What are you working on right now?

I am working on two projects: one deals with cases of misleading visualizations produced and circulated in the U.S. media during the COVID-19 pandemic, while the other looks at ways in which public librarianship can help with fostering patrons’ science curiosity, one epistemic virtue that enables people to become more competent at evaluating information accuracy.

What are you excited about in your research?

Since I started working on my dissertation back in 2008, I have been excited to study how information professionals shape the public understanding of heritage. In particular, I have tried to understand how Indigenous curators and artists use the affordances of new media technologies to respond to what they perceive as a vulnerable status of the traditional knowledges of their communities. I am also curious about information experience, especially about the ways in which people use and make sense of various types of information (including bodily information) when engaging in pleasurable and/or profound activities, such as reading books, dancing, or listening to music. Finally, I am intrigued by the post-truth climate in which we live and have tried to articulate ways in which library and information scholars, instructors, and professionals can help people become more critical about the information they encounter and assist future information professionals in making more nuanced ethical decisions, particularly in situations involving new information technologies.

Tell us about what classes you will be teaching in the summer/fall?
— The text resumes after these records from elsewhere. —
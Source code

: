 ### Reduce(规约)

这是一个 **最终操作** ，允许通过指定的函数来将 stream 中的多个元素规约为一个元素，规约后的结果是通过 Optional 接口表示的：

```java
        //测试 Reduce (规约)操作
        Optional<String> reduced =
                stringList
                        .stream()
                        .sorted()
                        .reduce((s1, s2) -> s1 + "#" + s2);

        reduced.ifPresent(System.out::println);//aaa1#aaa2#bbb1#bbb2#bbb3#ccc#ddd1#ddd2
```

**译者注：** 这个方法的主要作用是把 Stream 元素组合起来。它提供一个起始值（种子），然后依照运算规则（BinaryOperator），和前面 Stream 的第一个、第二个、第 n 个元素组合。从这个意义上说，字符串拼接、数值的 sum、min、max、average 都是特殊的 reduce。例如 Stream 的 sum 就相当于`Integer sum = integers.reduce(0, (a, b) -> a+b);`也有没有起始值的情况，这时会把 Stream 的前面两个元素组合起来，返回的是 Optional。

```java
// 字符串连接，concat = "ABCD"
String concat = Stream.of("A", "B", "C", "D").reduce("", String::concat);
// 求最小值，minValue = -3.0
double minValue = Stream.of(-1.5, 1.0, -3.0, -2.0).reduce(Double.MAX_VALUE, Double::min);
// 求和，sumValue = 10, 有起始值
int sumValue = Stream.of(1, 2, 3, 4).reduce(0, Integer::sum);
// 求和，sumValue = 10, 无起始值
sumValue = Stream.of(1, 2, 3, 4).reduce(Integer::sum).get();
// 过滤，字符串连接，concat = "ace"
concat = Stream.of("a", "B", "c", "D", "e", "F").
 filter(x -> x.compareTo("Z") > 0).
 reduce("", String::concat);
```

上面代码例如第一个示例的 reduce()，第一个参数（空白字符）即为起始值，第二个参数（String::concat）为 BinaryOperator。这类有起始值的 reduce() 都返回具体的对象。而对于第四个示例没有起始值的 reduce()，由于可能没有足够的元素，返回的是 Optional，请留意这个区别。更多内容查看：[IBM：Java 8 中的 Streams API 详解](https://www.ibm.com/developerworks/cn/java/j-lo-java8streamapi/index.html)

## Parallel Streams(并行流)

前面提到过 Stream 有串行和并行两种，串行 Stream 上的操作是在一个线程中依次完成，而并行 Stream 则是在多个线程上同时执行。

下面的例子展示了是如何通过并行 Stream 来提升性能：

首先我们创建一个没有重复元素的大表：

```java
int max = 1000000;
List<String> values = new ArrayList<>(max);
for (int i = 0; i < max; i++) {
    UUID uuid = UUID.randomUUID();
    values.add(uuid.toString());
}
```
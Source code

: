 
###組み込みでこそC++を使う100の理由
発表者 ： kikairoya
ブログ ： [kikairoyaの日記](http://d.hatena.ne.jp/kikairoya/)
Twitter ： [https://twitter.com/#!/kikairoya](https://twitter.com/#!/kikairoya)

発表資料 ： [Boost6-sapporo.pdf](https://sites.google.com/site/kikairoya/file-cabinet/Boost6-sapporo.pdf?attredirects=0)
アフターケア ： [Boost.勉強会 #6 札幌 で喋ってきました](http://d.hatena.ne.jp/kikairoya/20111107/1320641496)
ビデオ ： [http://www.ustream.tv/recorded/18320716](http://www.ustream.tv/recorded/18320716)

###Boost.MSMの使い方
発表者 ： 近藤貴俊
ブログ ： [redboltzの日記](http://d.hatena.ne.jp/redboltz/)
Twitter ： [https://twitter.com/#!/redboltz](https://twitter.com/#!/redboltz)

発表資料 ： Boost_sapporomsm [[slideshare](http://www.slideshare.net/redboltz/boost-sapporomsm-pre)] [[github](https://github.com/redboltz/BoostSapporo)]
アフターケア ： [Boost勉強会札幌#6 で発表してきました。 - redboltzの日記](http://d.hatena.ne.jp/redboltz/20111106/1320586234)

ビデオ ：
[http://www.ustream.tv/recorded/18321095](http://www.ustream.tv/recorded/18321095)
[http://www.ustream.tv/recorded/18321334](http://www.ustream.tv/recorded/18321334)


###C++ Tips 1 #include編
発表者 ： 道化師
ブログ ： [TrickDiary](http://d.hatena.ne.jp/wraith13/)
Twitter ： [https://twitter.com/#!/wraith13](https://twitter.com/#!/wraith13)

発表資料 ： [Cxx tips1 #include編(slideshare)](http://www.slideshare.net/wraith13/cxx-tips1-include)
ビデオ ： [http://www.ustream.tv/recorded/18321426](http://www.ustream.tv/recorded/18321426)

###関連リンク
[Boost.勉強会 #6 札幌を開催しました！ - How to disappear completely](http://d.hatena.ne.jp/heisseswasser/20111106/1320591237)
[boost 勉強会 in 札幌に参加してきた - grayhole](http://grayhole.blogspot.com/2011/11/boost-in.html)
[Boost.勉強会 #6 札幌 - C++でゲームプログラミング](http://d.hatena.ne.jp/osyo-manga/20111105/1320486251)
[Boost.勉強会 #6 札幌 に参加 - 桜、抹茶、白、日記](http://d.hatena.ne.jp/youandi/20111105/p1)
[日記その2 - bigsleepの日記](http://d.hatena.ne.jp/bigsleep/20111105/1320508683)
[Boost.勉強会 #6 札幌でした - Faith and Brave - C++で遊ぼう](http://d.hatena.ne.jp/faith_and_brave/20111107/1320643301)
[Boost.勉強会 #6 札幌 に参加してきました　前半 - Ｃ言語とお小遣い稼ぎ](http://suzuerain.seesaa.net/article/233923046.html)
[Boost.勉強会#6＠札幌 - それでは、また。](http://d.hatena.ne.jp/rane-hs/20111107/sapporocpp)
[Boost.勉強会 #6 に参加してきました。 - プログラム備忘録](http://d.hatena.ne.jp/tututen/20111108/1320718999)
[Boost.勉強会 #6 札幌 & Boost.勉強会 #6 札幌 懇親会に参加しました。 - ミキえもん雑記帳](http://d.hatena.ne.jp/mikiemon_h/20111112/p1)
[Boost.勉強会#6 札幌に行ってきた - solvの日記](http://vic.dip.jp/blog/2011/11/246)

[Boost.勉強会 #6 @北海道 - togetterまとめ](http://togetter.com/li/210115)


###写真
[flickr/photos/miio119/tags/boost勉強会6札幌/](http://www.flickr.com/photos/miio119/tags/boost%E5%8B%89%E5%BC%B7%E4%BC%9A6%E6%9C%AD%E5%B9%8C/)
In the fall I'll be teaching two courses. In Information and Inquiry we delve into three inter-related areas of interest --information search and discovery, reference interviewing, and research literacy-- and look closely at the current post-truth climate to find ways in which we can help library users become critical information consumers. In Information Policy and Ethics we cover issues that arise when people need, acquire, produce, use, store, distribute, or destroy information, e.g., equality, privacy, intellectual freedom, intellectual property, and so on. To train our moral imagination and understand better some of the implications of the use of information technologies in organizations and everyday life, we also read a few relevant speculative short stories.